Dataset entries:
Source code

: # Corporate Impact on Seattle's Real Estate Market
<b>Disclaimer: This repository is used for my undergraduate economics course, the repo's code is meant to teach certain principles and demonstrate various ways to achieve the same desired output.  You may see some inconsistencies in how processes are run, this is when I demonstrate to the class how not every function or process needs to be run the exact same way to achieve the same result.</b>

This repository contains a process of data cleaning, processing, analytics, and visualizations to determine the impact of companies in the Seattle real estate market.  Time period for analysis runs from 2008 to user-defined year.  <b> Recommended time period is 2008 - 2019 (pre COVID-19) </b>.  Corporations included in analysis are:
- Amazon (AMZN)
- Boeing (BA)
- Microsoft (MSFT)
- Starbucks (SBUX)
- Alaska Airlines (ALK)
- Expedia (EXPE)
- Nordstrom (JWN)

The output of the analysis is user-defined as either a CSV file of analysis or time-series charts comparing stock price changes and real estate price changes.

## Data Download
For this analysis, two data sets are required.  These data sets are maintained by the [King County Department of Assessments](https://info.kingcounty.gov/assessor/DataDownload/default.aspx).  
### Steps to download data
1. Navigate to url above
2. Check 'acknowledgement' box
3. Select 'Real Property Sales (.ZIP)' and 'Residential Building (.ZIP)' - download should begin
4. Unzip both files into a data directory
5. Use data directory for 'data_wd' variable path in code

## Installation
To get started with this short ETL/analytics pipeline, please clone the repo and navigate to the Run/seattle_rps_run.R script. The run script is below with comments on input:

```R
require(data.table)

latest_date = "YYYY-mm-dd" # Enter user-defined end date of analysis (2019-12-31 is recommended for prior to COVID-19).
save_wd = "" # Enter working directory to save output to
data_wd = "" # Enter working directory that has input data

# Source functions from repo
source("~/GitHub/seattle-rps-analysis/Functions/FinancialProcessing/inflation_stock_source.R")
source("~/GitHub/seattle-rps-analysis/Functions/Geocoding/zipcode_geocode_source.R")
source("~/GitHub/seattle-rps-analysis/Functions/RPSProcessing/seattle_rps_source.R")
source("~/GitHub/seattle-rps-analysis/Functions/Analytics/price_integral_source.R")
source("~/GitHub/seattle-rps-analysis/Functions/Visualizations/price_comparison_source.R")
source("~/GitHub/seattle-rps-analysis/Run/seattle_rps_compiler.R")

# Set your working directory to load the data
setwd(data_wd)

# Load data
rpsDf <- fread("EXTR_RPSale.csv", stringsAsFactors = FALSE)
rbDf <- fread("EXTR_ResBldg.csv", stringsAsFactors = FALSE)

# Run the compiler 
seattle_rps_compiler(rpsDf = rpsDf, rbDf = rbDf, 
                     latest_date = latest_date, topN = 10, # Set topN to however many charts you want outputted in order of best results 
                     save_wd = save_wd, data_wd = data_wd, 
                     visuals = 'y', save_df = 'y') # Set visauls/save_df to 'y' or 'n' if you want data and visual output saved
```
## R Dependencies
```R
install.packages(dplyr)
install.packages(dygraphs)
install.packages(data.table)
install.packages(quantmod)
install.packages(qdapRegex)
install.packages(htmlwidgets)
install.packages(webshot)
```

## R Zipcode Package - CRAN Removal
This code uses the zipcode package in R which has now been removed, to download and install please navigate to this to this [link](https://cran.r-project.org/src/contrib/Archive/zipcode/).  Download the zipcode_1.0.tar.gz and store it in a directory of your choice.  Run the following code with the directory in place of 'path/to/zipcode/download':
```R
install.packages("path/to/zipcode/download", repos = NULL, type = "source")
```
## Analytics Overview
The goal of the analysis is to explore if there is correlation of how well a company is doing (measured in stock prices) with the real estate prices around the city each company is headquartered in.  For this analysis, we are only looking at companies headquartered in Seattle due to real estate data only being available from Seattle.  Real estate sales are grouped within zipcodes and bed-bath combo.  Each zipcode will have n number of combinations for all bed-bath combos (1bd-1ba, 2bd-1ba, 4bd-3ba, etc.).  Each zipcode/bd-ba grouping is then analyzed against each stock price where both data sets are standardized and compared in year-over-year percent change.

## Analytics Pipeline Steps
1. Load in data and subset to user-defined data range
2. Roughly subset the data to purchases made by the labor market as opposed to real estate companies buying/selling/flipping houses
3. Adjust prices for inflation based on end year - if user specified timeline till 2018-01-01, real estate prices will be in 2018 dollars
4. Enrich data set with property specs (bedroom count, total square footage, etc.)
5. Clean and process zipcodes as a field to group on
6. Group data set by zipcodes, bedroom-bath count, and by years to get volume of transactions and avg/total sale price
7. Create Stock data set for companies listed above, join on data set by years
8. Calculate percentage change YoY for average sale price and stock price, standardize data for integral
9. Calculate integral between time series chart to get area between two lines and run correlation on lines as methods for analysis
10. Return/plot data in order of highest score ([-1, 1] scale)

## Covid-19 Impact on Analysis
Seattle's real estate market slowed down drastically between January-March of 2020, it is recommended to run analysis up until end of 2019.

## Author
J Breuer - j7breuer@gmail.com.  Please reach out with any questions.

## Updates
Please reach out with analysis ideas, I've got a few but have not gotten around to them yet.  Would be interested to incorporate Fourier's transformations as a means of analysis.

Task objective: Please count how many lines of the records include "input", giving the number and nothing else.

Solved exercise: 2